◆ **Assignment**: Look below for the lines from the one with "- **Transport Compatibility**" to the one with "### 📁 Project Management Enhancements", and copy exactly those lines, both ends included.

Supplied records: Begin

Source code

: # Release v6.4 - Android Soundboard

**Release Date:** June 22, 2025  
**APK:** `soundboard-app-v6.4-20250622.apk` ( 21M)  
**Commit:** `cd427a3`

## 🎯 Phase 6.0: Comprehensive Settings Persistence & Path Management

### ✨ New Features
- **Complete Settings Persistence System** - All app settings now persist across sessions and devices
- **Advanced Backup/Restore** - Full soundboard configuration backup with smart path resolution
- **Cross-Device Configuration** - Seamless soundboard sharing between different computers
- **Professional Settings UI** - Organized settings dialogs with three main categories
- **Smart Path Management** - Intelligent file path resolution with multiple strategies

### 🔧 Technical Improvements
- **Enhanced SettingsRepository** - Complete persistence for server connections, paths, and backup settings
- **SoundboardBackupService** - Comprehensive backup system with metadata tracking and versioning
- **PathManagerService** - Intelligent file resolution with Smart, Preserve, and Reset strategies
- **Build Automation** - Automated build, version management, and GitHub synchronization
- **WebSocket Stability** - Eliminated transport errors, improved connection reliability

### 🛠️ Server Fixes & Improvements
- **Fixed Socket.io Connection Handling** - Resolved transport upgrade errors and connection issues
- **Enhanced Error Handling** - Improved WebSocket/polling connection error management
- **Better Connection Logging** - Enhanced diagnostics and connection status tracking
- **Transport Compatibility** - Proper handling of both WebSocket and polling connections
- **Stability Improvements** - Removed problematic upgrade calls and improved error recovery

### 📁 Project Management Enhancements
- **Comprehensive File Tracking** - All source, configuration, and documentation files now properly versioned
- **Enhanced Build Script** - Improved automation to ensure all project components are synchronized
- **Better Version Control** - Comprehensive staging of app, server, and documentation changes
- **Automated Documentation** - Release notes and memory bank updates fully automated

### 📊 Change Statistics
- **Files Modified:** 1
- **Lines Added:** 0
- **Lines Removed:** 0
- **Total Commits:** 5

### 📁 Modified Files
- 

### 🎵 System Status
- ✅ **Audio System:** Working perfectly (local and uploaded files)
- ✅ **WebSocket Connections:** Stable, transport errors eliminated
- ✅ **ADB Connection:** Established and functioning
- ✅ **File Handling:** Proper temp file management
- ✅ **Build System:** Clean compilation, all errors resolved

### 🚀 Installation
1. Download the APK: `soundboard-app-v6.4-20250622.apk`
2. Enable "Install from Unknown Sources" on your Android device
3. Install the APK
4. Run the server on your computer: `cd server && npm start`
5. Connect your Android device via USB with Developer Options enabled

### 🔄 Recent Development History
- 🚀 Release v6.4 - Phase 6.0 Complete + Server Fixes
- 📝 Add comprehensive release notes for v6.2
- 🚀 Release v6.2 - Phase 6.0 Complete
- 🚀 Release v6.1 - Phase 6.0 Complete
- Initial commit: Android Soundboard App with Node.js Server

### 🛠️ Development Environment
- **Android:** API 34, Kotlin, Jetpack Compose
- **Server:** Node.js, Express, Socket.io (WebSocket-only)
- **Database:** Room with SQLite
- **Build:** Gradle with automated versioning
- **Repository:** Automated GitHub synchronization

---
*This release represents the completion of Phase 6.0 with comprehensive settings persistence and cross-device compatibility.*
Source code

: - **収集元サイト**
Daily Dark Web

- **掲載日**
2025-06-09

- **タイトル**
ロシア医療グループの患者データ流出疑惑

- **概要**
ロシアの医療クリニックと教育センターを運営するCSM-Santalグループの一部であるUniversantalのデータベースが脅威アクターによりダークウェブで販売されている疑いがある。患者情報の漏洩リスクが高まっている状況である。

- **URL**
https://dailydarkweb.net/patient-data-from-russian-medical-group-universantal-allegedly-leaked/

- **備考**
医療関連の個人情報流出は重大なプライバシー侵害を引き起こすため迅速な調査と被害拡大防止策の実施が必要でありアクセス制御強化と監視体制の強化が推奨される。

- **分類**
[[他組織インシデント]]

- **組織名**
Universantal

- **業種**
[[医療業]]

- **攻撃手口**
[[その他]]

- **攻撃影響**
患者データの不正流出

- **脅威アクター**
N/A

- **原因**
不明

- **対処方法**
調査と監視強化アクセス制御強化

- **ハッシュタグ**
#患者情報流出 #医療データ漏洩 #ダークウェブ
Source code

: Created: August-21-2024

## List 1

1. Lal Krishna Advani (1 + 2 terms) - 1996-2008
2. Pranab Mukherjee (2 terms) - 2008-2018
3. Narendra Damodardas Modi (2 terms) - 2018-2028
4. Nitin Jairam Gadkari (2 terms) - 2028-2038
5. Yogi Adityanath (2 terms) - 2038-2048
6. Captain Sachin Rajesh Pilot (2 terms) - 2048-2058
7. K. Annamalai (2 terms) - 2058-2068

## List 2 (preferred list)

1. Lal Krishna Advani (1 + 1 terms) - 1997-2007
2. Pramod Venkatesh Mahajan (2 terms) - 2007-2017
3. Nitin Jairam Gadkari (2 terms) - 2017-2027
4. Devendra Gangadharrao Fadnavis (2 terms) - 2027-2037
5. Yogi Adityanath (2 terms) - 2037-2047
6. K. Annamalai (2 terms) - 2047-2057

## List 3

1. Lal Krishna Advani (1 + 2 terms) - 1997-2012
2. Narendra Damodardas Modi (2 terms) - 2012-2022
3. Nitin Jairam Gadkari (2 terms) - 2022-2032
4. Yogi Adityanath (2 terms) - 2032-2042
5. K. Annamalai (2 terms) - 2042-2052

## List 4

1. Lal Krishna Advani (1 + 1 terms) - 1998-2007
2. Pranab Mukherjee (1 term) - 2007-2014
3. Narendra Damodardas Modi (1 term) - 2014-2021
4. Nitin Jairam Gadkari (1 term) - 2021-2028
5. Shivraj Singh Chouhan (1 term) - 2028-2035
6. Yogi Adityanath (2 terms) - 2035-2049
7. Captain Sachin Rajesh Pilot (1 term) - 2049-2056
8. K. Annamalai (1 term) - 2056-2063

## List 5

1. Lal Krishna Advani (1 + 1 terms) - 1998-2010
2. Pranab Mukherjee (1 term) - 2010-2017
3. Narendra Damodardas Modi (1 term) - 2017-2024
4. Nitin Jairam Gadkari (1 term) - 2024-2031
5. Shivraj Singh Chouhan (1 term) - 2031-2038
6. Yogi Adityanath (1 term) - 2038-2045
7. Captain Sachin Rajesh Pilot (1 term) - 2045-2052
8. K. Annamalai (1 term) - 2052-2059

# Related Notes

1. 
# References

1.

Supplied records: End

◆ **Exercise response**:
- **Transport Compatibility** - Proper handling of both WebSocket and polling connections
- **Stability Improvements** - Removed problematic upgrade calls and improved error recovery

### 📁 Project Management Enhancements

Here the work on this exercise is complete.